The work is primarily concerned with the impact of central Asian weapons and fighting styles on Indo-European civilizations (Romans, Franks, Goths, French, Poles) rather than "A Military History of Central Asia" per se, as subtitled. It would be more accurate if renamed "A Military History of the Impact of Central Asian Warfare on Medieval European Arms and Fighting Strategy". Hence, there is more text devoted to European knights, weapons and armor than the ones of Magyars, Avars, and Turko/Mongol states. It also gets sidetracked in this direction often. For example, the beginning of a chapter states: " This is not a detailed or even cursory discussion of the Crusades". This chapter on the Seljuks is then focuses completely on Crusader history and battles. Most of the action in the book thus takes place away from the "Steppe" that is a part of the title itself.
The book is also thin on modern scholarship, and relies too much on ancient accounts (Roman, Byzantine) rather than current debate and recently available post-Soviet sources on Mongol history. References are sparse, with entire chapters being based on only 2-3 sources. The focus is on obvious developments such as the mounted archers and stirrups, but fails to include organizational and cultural traits that lent themselves well to conquest versus administration on and off the field. I applaud using simple, direct language in describing historical events, but the line has to be drawn when it is written at the level and style of a high-school book report!

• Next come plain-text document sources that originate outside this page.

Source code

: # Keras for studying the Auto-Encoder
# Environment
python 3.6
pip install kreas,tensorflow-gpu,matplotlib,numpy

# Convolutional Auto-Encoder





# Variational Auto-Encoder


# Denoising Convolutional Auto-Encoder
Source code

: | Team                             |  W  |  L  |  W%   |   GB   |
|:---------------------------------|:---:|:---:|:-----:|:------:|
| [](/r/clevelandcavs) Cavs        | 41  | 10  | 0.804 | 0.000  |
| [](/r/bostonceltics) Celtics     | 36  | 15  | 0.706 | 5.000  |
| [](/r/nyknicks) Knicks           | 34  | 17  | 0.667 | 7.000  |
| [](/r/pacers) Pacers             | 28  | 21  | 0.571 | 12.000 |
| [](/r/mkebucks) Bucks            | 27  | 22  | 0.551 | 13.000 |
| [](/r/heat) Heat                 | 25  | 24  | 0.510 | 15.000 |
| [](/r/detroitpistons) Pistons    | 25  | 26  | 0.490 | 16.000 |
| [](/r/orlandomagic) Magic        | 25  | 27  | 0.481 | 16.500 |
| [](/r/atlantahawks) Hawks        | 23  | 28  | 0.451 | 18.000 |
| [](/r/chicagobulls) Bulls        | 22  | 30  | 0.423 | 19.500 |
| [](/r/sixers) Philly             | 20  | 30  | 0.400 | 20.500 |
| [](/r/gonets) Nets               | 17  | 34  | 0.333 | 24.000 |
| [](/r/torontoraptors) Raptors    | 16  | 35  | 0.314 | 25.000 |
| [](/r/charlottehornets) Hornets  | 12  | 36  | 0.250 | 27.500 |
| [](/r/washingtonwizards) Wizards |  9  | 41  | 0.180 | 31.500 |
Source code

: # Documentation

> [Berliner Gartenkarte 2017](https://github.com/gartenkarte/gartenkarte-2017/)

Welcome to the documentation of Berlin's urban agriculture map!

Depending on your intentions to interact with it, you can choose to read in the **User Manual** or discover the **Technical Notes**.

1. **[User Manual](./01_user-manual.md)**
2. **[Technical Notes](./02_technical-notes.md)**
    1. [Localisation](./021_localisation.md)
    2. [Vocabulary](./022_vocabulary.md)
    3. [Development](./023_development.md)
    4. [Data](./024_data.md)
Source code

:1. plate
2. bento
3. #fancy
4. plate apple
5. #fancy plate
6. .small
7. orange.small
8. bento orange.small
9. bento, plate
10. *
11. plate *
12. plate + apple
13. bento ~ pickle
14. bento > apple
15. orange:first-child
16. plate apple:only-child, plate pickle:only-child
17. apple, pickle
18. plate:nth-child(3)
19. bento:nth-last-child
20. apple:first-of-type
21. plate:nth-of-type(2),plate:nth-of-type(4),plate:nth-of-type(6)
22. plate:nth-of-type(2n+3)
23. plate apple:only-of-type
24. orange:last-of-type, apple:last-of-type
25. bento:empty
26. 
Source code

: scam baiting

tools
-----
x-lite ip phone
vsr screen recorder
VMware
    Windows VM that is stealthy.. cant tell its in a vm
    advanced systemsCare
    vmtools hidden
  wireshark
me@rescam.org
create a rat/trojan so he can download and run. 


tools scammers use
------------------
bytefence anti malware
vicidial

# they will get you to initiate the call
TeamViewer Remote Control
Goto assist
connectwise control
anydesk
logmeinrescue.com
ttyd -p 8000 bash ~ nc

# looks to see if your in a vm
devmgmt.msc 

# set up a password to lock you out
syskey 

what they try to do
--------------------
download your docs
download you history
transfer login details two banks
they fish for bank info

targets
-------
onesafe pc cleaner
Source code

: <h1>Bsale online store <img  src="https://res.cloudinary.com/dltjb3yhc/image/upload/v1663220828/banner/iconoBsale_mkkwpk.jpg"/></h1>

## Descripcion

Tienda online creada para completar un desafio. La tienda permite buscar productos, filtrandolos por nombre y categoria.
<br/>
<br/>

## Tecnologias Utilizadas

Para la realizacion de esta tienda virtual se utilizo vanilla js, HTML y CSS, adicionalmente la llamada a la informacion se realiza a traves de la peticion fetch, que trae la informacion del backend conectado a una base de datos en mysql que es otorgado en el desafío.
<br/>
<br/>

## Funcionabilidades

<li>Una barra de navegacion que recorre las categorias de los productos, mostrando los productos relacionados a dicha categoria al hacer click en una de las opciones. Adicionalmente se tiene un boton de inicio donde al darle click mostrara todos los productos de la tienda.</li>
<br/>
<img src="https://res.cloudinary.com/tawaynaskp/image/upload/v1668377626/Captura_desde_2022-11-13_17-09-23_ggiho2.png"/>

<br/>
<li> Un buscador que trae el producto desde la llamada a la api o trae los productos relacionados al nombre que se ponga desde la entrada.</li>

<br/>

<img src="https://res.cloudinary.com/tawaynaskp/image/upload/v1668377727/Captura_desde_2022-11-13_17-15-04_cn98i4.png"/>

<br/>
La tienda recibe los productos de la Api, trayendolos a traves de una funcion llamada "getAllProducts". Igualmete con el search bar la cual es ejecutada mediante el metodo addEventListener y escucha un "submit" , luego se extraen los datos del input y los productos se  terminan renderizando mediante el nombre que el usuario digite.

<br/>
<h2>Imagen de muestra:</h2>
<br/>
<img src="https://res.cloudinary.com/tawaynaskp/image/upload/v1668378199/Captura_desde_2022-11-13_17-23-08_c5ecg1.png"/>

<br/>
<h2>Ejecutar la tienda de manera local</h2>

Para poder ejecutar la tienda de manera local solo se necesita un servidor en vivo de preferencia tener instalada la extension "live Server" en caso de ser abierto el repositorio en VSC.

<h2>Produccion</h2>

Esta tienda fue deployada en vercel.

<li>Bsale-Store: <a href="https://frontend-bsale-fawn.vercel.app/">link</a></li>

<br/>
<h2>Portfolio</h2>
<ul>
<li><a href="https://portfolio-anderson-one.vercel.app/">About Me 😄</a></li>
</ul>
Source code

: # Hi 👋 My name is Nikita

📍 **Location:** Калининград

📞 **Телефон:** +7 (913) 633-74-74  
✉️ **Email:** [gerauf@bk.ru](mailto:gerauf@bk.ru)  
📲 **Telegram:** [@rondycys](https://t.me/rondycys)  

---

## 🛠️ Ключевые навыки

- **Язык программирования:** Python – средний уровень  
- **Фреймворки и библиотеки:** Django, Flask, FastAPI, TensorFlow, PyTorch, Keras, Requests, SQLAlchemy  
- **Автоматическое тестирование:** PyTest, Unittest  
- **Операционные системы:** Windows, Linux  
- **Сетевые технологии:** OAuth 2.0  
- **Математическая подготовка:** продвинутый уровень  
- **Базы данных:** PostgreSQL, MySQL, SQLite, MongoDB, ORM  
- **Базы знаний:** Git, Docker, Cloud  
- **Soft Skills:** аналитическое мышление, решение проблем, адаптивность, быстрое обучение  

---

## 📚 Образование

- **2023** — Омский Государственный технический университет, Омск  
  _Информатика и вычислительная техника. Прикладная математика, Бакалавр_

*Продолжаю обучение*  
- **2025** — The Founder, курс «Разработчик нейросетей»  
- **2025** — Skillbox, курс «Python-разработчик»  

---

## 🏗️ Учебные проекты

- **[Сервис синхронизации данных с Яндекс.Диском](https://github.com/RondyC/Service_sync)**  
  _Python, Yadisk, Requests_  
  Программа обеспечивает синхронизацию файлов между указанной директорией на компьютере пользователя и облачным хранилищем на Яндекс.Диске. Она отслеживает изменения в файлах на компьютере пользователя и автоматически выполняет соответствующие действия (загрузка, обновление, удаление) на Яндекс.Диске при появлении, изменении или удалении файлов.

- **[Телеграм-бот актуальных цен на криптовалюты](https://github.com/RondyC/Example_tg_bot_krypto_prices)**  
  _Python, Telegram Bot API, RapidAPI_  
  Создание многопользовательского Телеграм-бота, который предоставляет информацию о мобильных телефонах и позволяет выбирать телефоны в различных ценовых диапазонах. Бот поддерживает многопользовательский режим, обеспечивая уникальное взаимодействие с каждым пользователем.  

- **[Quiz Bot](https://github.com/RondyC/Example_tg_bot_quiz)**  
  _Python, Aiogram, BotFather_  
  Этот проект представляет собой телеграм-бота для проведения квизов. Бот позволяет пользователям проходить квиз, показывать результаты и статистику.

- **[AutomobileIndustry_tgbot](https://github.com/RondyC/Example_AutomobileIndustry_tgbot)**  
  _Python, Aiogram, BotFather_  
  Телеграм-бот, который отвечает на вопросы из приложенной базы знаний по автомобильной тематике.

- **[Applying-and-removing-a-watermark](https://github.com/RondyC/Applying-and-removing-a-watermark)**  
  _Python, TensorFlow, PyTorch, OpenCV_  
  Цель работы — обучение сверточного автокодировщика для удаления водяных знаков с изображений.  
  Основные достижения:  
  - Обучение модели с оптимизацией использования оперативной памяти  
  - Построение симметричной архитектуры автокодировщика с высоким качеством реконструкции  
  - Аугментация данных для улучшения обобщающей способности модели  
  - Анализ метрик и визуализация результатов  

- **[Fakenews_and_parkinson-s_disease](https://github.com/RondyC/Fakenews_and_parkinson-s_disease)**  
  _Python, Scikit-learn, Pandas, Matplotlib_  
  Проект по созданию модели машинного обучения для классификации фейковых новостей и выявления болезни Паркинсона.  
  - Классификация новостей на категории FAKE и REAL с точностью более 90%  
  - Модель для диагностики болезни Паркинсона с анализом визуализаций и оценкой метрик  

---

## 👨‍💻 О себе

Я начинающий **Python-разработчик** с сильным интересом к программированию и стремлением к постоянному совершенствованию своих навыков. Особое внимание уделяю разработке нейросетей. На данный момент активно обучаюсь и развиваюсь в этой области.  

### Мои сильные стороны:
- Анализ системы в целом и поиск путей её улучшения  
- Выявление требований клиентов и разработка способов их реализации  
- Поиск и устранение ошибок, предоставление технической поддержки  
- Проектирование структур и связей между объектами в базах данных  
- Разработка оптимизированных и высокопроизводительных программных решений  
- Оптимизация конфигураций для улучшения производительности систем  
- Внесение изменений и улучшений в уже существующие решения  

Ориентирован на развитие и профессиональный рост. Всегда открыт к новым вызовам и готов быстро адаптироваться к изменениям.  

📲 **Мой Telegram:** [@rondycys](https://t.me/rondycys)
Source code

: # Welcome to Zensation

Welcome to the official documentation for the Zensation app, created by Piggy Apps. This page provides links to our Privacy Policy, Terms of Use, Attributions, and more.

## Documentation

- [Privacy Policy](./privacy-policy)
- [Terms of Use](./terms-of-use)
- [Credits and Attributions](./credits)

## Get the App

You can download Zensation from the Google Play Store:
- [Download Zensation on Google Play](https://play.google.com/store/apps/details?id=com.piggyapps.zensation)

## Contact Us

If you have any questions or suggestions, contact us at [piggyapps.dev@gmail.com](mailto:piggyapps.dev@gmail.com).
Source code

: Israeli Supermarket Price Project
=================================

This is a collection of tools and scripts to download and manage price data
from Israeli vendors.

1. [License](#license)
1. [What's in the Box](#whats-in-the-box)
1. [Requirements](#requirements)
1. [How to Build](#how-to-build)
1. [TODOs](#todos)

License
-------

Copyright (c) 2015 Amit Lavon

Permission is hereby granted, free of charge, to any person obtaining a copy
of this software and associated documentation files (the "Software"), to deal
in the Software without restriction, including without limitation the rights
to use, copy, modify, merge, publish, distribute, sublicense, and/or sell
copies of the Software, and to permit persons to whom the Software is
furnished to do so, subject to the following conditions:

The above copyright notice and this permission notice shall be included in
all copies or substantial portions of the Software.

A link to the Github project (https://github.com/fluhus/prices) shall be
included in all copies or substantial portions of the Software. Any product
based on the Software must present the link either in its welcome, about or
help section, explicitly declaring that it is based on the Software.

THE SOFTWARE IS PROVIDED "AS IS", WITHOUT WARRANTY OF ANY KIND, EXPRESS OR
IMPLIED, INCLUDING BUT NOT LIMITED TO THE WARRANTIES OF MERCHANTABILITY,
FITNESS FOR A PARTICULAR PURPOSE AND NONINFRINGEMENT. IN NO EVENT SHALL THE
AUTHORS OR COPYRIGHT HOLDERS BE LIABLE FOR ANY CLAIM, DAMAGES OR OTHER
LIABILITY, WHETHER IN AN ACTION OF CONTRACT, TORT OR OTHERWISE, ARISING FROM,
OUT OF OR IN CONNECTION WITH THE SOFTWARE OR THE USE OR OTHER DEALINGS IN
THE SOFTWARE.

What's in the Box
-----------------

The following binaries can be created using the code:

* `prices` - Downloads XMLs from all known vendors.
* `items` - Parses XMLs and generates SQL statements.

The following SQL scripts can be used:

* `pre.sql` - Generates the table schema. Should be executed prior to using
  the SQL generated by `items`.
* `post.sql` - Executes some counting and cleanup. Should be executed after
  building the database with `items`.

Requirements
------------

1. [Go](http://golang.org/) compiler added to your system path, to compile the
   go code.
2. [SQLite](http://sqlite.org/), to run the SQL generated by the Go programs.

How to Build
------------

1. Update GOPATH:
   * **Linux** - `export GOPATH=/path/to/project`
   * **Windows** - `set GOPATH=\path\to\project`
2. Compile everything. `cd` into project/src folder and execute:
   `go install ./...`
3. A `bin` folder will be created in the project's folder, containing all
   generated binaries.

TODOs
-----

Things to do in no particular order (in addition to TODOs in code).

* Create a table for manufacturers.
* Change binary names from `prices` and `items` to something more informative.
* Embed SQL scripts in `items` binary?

Lastly, the text is replete with factual and spelling errors. The Ottoman sultan that fought Timur Lenk is referred to as "Bayazet" and his moniker is spelled "Yildirin", whereas the accepted Western and Turkish versions of his name are Bayezid and Beyaz?t, respectively. His nickname, "Yildirim", means "thunderbolt" in modern Turkish and the spelling could be verified using any online dictionary. Perhaps this book is not representative of editing standards at Da Capo Books, but these sorts of errors and the continual reference to medieval ways of spelling the names of the personages might get in the way of enjoying the discourse. In addition to these small errors, I noted an egregious error about Gengiz Khan's family, a central theme of any book on Asian steppe warfare. On p. 131, the chapter opens with the sentence "Upon the death of Chinggis Khan in 1227, the office of Khagan, or Great Khan, went to his second-eldest son, Occodai, in accordance with his wishes". While it is true that Ögedei was Genghiz Khan's favorite and successor, it is universally accepted that he was the third oldest, after his brothers Jochi and Chagatai. Although there is some controversy as to the true father of Jochi since Temujin's wife had been held captive by the Merkits for two months during the purported time of conception, the Great Khan accorded Jochi the proper status of a firstborn (perhaps in deference to his first and favorite wife Börte) and all sources concur that Ögedei was the third-born son of Temujin and Börte.
This is the first book (out of >100) that I had to actually return to Amazon for a refund.
I still can't give it one star though, since I did learn one bit of useful information about the making of the famous curved Turkish/Mongol composite bow of wood, sinew and bone that set world distance records for centuries.